DIRECTIONS →
Output, word for word, the line that contains "To make the" and all lines after it in the records below, omitting pictures.

ENTRIES SHOWN →

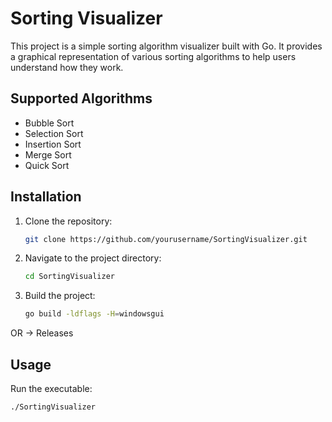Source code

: # Sorting Visualizer

This project is a simple sorting algorithm visualizer built with Go. It provides a graphical representation of various sorting algorithms to help users understand how they work.

## Supported Algorithms

- Bubble Sort
- Selection Sort
- Insertion Sort
- Merge Sort
- Quick Sort

## Installation

1. Clone the repository:
    ```sh
    git clone https://github.com/yourusername/SortingVisualizer.git
    ```
2. Navigate to the project directory:
    ```sh
    cd SortingVisualizer
    ```
3. Build the project:
    ```sh
    go build -ldflags -H=windowsgui
    ```

OR -> Releases

## Usage

Run the executable:
```sh
./SortingVisualizer
```
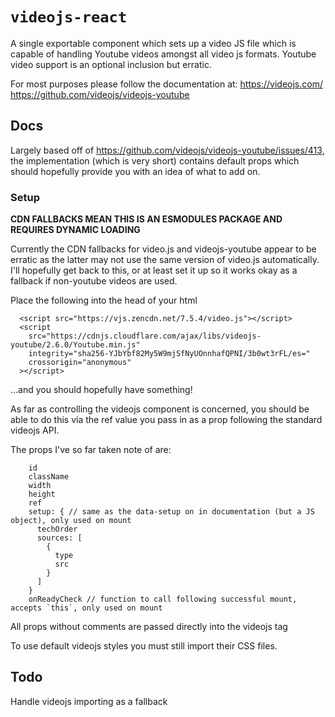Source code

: # `videojs-react`

A single exportable component which sets up a video JS file which is capable of handling Youtube videos amongst all video js formats. Youtube video support is an optional inclusion but erratic.

For most purposes please follow the documentation at:
https://videojs.com/
https://github.com/videojs/videojs-youtube

## Docs

Largely based off of https://github.com/videojs/videojs-youtube/issues/413, the implementation (which is very short) contains default props which should hopefully provide you with an idea of what to add on.

### Setup

**CDN FALLBACKS MEAN THIS IS AN ESMODULES PACKAGE AND REQUIRES DYNAMIC LOADING**

Currently the CDN fallbacks for video.js and videojs-youtube appear to be erratic as the latter may not use the same version of video.js automatically. I'll hopefully get back to this, or at least set it up so it works okay as a fallback if non-youtube videos are used.

Place the following into the head of your html

```
  <script src="https://vjs.zencdn.net/7.5.4/video.js"></script>
  <script
    src="https://cdnjs.cloudflare.com/ajax/libs/videojs-youtube/2.6.0/Youtube.min.js"
    integrity="sha256-YJbYbf82My5W9mjSfNyUOnnhafQPNI/3b0wt3rFL/es="
    crossorigin="anonymous"
  ></script>
```

...and you should hopefully have something!


As far as controlling the videojs component is concerned, you should be able to do this via the ref value you pass in as a prop following the standard videojs API.

The props I've so far taken note of are:

```
    id
    className
    width
    height
    ref
    setup: { // same as the data-setup on in documentation (but a JS object), only used on mount
      techOrder
      sources: [
        {
          type
          src
        }
      ]
    }
    onReadyCheck // function to call following successful mount, accepts `this`, only used on mount
```

All props without comments are passed directly into the videojs tag

To use default videojs styles you must still import their CSS files.

## Todo

Handle videojs importing as a fallback
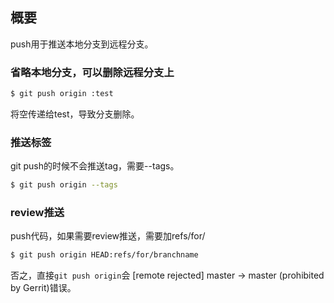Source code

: ## 概要


push用于推送本地分支到远程分支。



### 省略本地分支，可以删除远程分支上

```bash
$ git push origin :test
```

将空传递给test，导致分支删除。



### 推送标签

git push的时候不会推送tag，需要--tags。

```bash
$ git push origin --tags
```


### review推送

push代码，如果需要review推送，需要加refs/for/

```bash
$ git push origin HEAD:refs/for/branchname
```


否之，直接`git push origin`会 [remote rejected] master -> master (prohibited by Gerrit)错误。







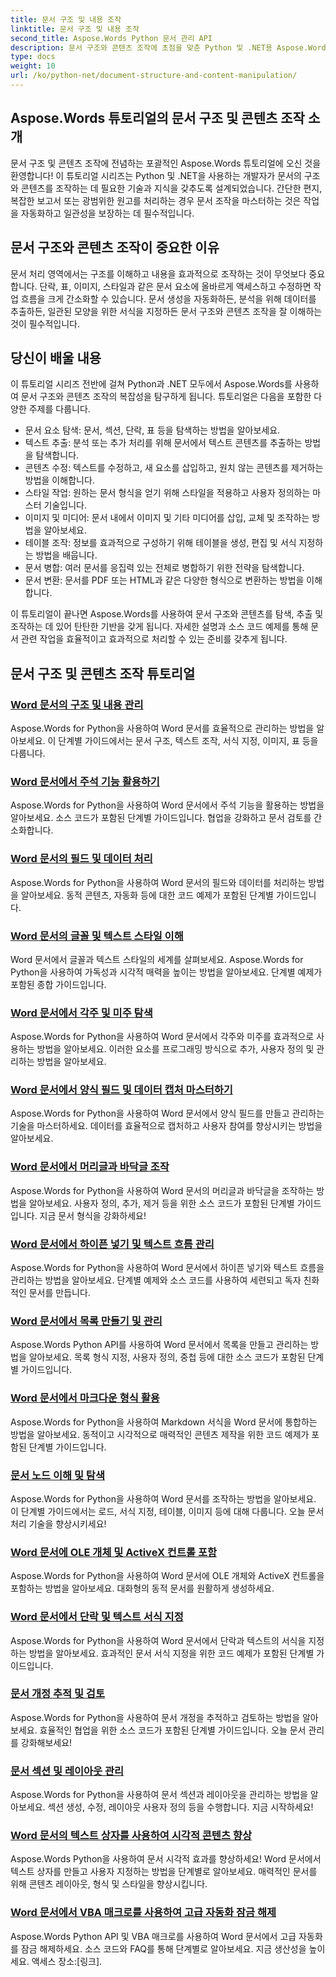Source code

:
 ```yaml
---
title: 문서 구조 및 내용 조작
linktitle: 문서 구조 및 내용 조작
second_title: Aspose.Words Python 문서 관리 API
description: 문서 구조와 콘텐츠 조작에 초점을 맞춘 Python 및 .NET용 Aspose.Words 튜토리얼을 살펴보세요. 문서 요소를 효율적으로 탐색, 추출 및 수정하는 방법을 알아보세요. 소스 코드 예제가 제공됩니다.
type: docs
weight: 10
url: /ko/python-net/document-structure-and-content-manipulation/
---
```


## Aspose.Words 튜토리얼의 문서 구조 및 콘텐츠 조작 소개

문서 구조 및 콘텐츠 조작에 전념하는 포괄적인 Aspose.Words 튜토리얼에 오신 것을 환영합니다! 이 튜토리얼 시리즈는 Python 및 .NET을 사용하는 개발자가 문서의 구조와 콘텐츠를 조작하는 데 필요한 기술과 지식을 갖추도록 설계되었습니다. 간단한 편지, 복잡한 보고서 또는 광범위한 원고를 처리하는 경우 문서 조작을 마스터하는 것은 작업을 자동화하고 일관성을 보장하는 데 필수적입니다.

## 문서 구조와 콘텐츠 조작이 중요한 이유

문서 처리 영역에서는 구조를 이해하고 내용을 효과적으로 조작하는 것이 무엇보다 중요합니다. 단락, 표, 이미지, 스타일과 같은 문서 요소에 올바르게 액세스하고 수정하면 작업 흐름을 크게 간소화할 수 있습니다. 문서 생성을 자동화하든, 분석을 위해 데이터를 추출하든, 일관된 모양을 위한 서식을 지정하든 문서 구조와 콘텐츠 조작을 잘 이해하는 것이 필수적입니다.

## 당신이 배울 내용

이 튜토리얼 시리즈 전반에 걸쳐 Python과 .NET 모두에서 Aspose.Words를 사용하여 문서 구조와 콘텐츠 조작의 복잡성을 탐구하게 됩니다. 튜토리얼은 다음을 포함한 다양한 주제를 다룹니다.

- 문서 요소 탐색: 문서, 섹션, 단락, 표 등을 탐색하는 방법을 알아보세요.
- 텍스트 추출: 분석 또는 추가 처리를 위해 문서에서 텍스트 콘텐츠를 추출하는 방법을 탐색합니다.
- 콘텐츠 수정: 텍스트를 수정하고, 새 요소를 삽입하고, 원치 않는 콘텐츠를 제거하는 방법을 이해합니다.
- 스타일 작업: 원하는 문서 형식을 얻기 위해 스타일을 적용하고 사용자 정의하는 마스터 기술입니다.
- 이미지 및 미디어: 문서 내에서 이미지 및 기타 미디어를 삽입, 교체 및 조작하는 방법을 알아보세요.
- 테이블 조작: 정보를 효과적으로 구성하기 위해 테이블을 생성, 편집 및 서식 지정하는 방법을 배웁니다.
- 문서 병합: 여러 문서를 응집력 있는 전체로 병합하기 위한 전략을 탐색합니다.
- 문서 변환: 문서를 PDF 또는 HTML과 같은 다양한 형식으로 변환하는 방법을 이해합니다.

이 튜토리얼이 끝나면 Aspose.Words를 사용하여 문서 구조와 콘텐츠를 탐색, 추출 및 조작하는 데 있어 탄탄한 기반을 갖게 됩니다. 자세한 설명과 소스 코드 예제를 통해 문서 관련 작업을 효율적이고 효과적으로 처리할 수 있는 준비를 갖추게 됩니다.

## 문서 구조 및 콘텐츠 조작 튜토리얼
### [Word 문서의 구조 및 내용 관리](./document-structure-content/)
Aspose.Words for Python을 사용하여 Word 문서를 효율적으로 관리하는 방법을 알아보세요. 이 단계별 가이드에서는 문서 구조, 텍스트 조작, 서식 지정, 이미지, 표 등을 다룹니다. 
### [Word 문서에서 주석 기능 활용하기](./document-comments/)
Aspose.Words for Python을 사용하여 Word 문서에서 주석 기능을 활용하는 방법을 알아보세요. 소스 코드가 포함된 단계별 가이드입니다. 협업을 강화하고 문서 검토를 간소화합니다.
### [Word 문서의 필드 및 데이터 처리](./document-fields/)
Aspose.Words for Python을 사용하여 Word 문서의 필드와 데이터를 처리하는 방법을 알아보세요. 동적 콘텐츠, 자동화 등에 대한 코드 예제가 포함된 단계별 가이드입니다. 
### [Word 문서의 글꼴 및 텍스트 스타일 이해](./document-fonts/)
Word 문서에서 글꼴과 텍스트 스타일의 세계를 살펴보세요. Aspose.Words for Python을 사용하여 가독성과 시각적 매력을 높이는 방법을 알아보세요. 단계별 예제가 포함된 종합 가이드입니다.
### [Word 문서에서 각주 및 미주 탐색](./document-footnotes-endnotes/)
Aspose.Words for Python을 사용하여 Word 문서에서 각주와 미주를 효과적으로 사용하는 방법을 알아보세요. 이러한 요소를 프로그래밍 방식으로 추가, 사용자 정의 및 관리하는 방법을 알아보세요. 
### [Word 문서에서 양식 필드 및 데이터 캡처 마스터하기](./document-form-fields/)
Aspose.Words for Python을 사용하여 Word 문서에서 양식 필드를 만들고 관리하는 기술을 마스터하세요. 데이터를 효율적으로 캡처하고 사용자 참여를 향상시키는 방법을 알아보세요. 
### [Word 문서에서 머리글과 바닥글 조작](./document-headers-footers/)
Aspose.Words for Python을 사용하여 Word 문서의 머리글과 바닥글을 조작하는 방법을 알아보세요. 사용자 정의, 추가, 제거 등을 위한 소스 코드가 포함된 단계별 가이드입니다. 지금 문서 형식을 강화하세요!
### [Word 문서에서 하이픈 넣기 및 텍스트 흐름 관리](./document-hyphenation/)
Aspose.Words for Python을 사용하여 Word 문서에서 하이픈 넣기와 텍스트 흐름을 관리하는 방법을 알아보세요. 단계별 예제와 소스 코드를 사용하여 세련되고 독자 친화적인 문서를 만듭니다. 
### [Word 문서에서 목록 만들기 및 관리](./document-lists/)
Aspose.Words Python API를 사용하여 Word 문서에서 목록을 만들고 관리하는 방법을 알아보세요. 목록 형식 지정, 사용자 정의, 중첩 등에 대한 소스 코드가 포함된 단계별 가이드입니다. 
### [Word 문서에서 마크다운 형식 활용](./document-markdown/)
Aspose.Words for Python을 사용하여 Markdown 서식을 Word 문서에 통합하는 방법을 알아보세요. 동적이고 시각적으로 매력적인 콘텐츠 제작을 위한 코드 예제가 포함된 단계별 가이드입니다. 
### [문서 노드 이해 및 탐색](./document-nodes/)
Aspose.Words for Python을 사용하여 Word 문서를 조작하는 방법을 알아보세요. 이 단계별 가이드에서는 로드, 서식 지정, 테이블, 이미지 등에 대해 다룹니다. 오늘 문서 처리 기술을 향상시키세요!
### [Word 문서에 OLE 개체 및 ActiveX 컨트롤 포함](./document-ole-objects-active-x/)
 Aspose.Words for Python을 사용하여 Word 문서에 OLE 개체와 ActiveX 컨트롤을 포함하는 방법을 알아보세요. 대화형의 동적 문서를 원활하게 생성하세요.
### [Word 문서에서 단락 및 텍스트 서식 지정](./document-paragraphs/)
Aspose.Words for Python을 사용하여 Word 문서에서 단락과 텍스트의 서식을 지정하는 방법을 알아보세요. 효과적인 문서 서식 지정을 위한 코드 예제가 포함된 단계별 가이드입니다. 
### [문서 개정 추적 및 검토](./document-revisions/)
Aspose.Words for Python을 사용하여 문서 개정을 추적하고 검토하는 방법을 알아보세요. 효율적인 협업을 위한 소스 코드가 포함된 단계별 가이드입니다. 오늘 문서 관리를 강화해보세요!
### [문서 섹션 및 레이아웃 관리](./document-sections/)
Aspose.Words for Python을 사용하여 문서 섹션과 레이아웃을 관리하는 방법을 알아보세요. 섹션 생성, 수정, 레이아웃 사용자 정의 등을 수행합니다. 지금 시작하세요! 
### [Word 문서의 텍스트 상자를 사용하여 시각적 콘텐츠 향상](./document-textboxes/)
Aspose.Words Python을 사용하여 문서 시각적 효과를 향상하세요! Word 문서에서 텍스트 상자를 만들고 사용자 지정하는 방법을 단계별로 알아보세요. 매력적인 문서를 위해 콘텐츠 레이아웃, 형식 및 스타일을 향상시킵니다.
### [Word 문서에서 VBA 매크로를 사용하여 고급 자동화 잠금 해제](./document-vba-macros/)
Aspose.Words Python API 및 VBA 매크로를 사용하여 Word 문서에서 고급 자동화를 잠금 해제하세요. 소스 코드와 FAQ를 통해 단계별로 알아보세요. 지금 생산성을 높이세요. 액세스 장소:[링크].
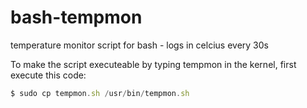 # bash-tempmon
temperature monitor script for bash - logs in celcius every 30s

To make the script executeable by typing tempmon in the kernel, first execute this code:
```javascript
$ sudo cp tempmon.sh /usr/bin/tempmon.sh
```

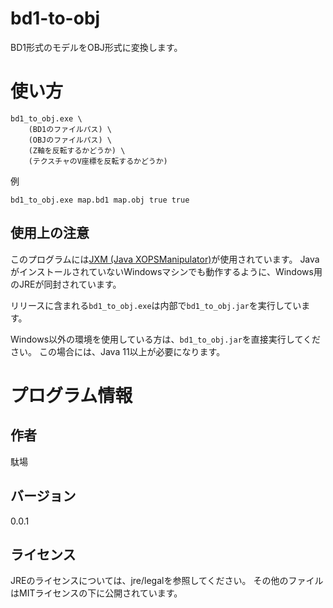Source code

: # bd1-to-obj

BD1形式のモデルをOBJ形式に変換します。

# 使い方

```
bd1_to_obj.exe \
	(BD1のファイルパス) \
	(OBJのファイルパス) \
	(Z軸を反転するかどうか) \
	(テクスチャのV座標を反転するかどうか) 
```

例

```
bd1_to_obj.exe map.bd1 map.obj true true
```

## 使用上の注意

このプログラムには[JXM (Java XOPSManipulator)](https://github.com/Dabasan/jxm)が使用されています。
JavaがインストールされていないWindowsマシンでも動作するように、Windows用のJREが同封されています。

リリースに含まれる`bd1_to_obj.exe`は内部で`bd1_to_obj.jar`を実行しています。

Windows以外の環境を使用している方は、`bd1_to_obj.jar`を直接実行してください。
この場合には、Java 11以上が必要になります。

# プログラム情報

## 作者

駄場

## バージョン

0.0.1

## ライセンス

JREのライセンスについては、jre/legalを参照してください。
その他のファイルはMITライセンスの下に公開されています。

SOLVED EXERCISE →
To make the script executeable by typing tempmon in the kernel, first execute this code:
```javascript
$ sudo cp tempmon.sh /usr/bin/tempmon.sh
```

Source code

: # bd1-to-obj

BD1形式のモデルをOBJ形式に変換します。

# 使い方

```
bd1_to_obj.exe \
	(BD1のファイルパス) \
	(OBJのファイルパス) \
	(Z軸を反転するかどうか) \
	(テクスチャのV座標を反転するかどうか) 
```

例

```
bd1_to_obj.exe map.bd1 map.obj true true
```

## 使用上の注意

このプログラムには[JXM (Java XOPSManipulator)](https://github.com/Dabasan/jxm)が使用されています。
JavaがインストールされていないWindowsマシンでも動作するように、Windows用のJREが同封されています。

リリースに含まれる`bd1_to_obj.exe`は内部で`bd1_to_obj.jar`を実行しています。

Windows以外の環境を使用している方は、`bd1_to_obj.jar`を直接実行してください。
この場合には、Java 11以上が必要になります。

# プログラム情報

## 作者

駄場

## バージョン

0.0.1

## ライセンス

JREのライセンスについては、jre/legalを参照してください。
その他のファイルはMITライセンスの下に公開されています。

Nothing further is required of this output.